U.S. stocks ' five-year bull market faces turning point

Source: Internet
Author: User

The sly rabbit dies and the lackeys cook. After pulling the http://www.aliyun.com/zixun/aggregation/6385.html "> US economy out of the subprime mortgage crisis and the financial tsunami, ultra-low interest rates followed the pace of a broad (QE) exit, and also faced the fate of the Fed's abandonment. However, raising interest rates is easy, but it is not easy to raise interest rates without causing market shocks. The end of ultra-low interest rates could put a stop to the five-year bull market in stocks.

U.S. stocks boom

With the Fed's unprecedented QE and ultra-low interest rates, U.S. stocks have been on the hot ground for more than five years since the beginning of 2009. In Friday, the mark, the NA, and the Dow were closed at 2010.4, 4100.09 and 17279.74, respectively, to a low of 735 points, 1116 points and 7,062 Huangrugeshi respectively in February 2009.

Data show that by the end of 2013, the Fed has released nearly $4 trillion trillion in liquidity from the market by means of multiple rounds of QE, which will break $4.5 trillion by the end of this year.

"The US stock market has been in a bull market for years, because quantitative easing and ultra-low interest rates have led to an increase in the money supply and capital inflows into the stock market," said Shettay, dean of the Finance Institute at the Capital University of Economics and trade. In addition, even if the economic growth rate is low, but the structural contradictions are less, the quality of growth is still relatively high.

Unlike Japan, which has a weak recovery in the eurozone and a sluggish economy, the US economy has recovered well in the aftermath of the financial crisis, with growth of 2.5%, 1.6%, 2.3% and 2.2%, respectively, in 2010-2013. After a brief setback in the spring Festival, the economic recovery is more pronounced, with a two-quarter growth of 4.2%.

Rate hike imminent

The recovery is driving the Fed's process of normalizing monetary policy.
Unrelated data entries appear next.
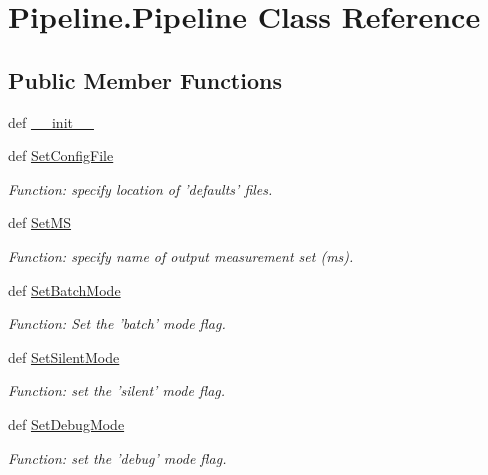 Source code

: \hypertarget{class_pipeline_1_1_pipeline}{\section{\-Pipeline.\-Pipeline \-Class \-Reference}
\label{class_pipeline_1_1_pipeline}
}
\subsection*{\-Public \-Member \-Functions}
\begin{DoxyCompactItemize}
\item 
def \hyperlink{class_pipeline_1_1_pipeline_a9471fe47c5f99217c0696e6eb828c2ea}{\-\_\-\-\_\-init\-\_\-\-\_\-}
\item 
def \hyperlink{class_pipeline_1_1_pipeline_ad0e2d0768b23a2d2d5e154d696a21317}{\-Set\-Config\-File}
\begin{DoxyCompactList}\small\item\em \-Function\-: specify location of 'defaults' files. \end{DoxyCompactList}\item 
def \hyperlink{class_pipeline_1_1_pipeline_aa43ebf2ad90e152edb6b92911521f6e9}{\-Set\-M\-S}
\begin{DoxyCompactList}\small\item\em \-Function\-: specify name of output measurement set (ms). \end{DoxyCompactList}\item 
def \hyperlink{class_pipeline_1_1_pipeline_a138f65f6617383b8758831b33ea42442}{\-Set\-Batch\-Mode}
\begin{DoxyCompactList}\small\item\em \-Function\-: \-Set the 'batch' mode flag. \end{DoxyCompactList}\item 
def \hyperlink{class_pipeline_1_1_pipeline_a762dfb493445bcfc9c1e44f8a93f7400}{\-Set\-Silent\-Mode}
\begin{DoxyCompactList}\small\item\em \-Function\-: set the 'silent' mode flag. \end{DoxyCompactList}\item 
def \hyperlink{class_pipeline_1_1_pipeline_adb78acb8c9e486e7eb6a7e830140efe1}{\-Set\-Debug\-Mode}
\begin{DoxyCompactList}\small\item\em \-Function\-: set the 'debug' mode flag. \end{DoxyCompactList}\item 

\end{DoxyCompactItemize}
At a recent meeting held in September, the Fed has outlined its roadmap for future interest rates more clearly and has accelerated the pace of interest rate hikes: if not, the Fed is likely to raise interest rates for the first time next year, raising the federal funds rate to 1.25% to 1.5% by the end of 2015 and rising to 2.75% by the end of 2016- 3%, the end of 2017, the full realization of the normalization of monetary policy, interest rate remained at 3.75%.

"The Fed's monetary policy has a strong sense of purpose, and its policies are bound to be ' duly diverted ' as the economy recovers. In theory, interest rates are inversely proportional to equities, especially given that the U.S. stock market has been bullish for years, not only with the pressure of a pullback, but also with increased sensitivity to policy, "Shettay said.

In the context of interest rate hikes, the end of the U.S. stock market will arouse outside discussion.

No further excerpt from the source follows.